# ACTIVITY
For this exercise, output the line containing "aspectratio=169, %" and all lines after it to the end of the records, exactly, with no other content.
RECORDS SUPPLIED Block Start
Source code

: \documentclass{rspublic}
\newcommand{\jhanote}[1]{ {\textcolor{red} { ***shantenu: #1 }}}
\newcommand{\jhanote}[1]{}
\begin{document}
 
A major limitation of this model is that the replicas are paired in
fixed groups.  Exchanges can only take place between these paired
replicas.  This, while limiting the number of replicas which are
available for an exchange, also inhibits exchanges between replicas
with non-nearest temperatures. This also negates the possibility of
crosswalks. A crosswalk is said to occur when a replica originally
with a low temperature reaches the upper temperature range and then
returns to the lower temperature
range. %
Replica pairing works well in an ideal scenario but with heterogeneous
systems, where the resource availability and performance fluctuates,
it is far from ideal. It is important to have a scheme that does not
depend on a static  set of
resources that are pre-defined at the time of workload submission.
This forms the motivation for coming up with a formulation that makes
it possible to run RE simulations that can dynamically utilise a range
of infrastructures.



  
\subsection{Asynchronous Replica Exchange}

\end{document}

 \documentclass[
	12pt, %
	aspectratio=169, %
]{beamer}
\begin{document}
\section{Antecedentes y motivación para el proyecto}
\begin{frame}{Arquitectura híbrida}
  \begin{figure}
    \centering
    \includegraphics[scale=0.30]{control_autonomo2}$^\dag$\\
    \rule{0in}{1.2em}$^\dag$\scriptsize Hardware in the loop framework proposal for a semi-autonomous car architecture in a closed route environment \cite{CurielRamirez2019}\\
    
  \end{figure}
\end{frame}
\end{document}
RECORDS SUPPLIED Block End
# SOLUTION TO THE EXERCISE
	aspectratio=169, %
]{beamer}
\begin{document}
\section{Antecedentes y motivación para el proyecto}
\begin{frame}{Arquitectura híbrida}
  \begin{figure}
    \centering
    \includegraphics[scale=0.30]{control_autonomo2}$^\dag$\\
    \rule{0in}{1.2em}$^\dag$\scriptsize Hardware in the loop framework proposal for a semi-autonomous car architecture in a closed route environment \cite{CurielRamirez2019}\\
    
  \end{figure}
\end{frame}
\end{document}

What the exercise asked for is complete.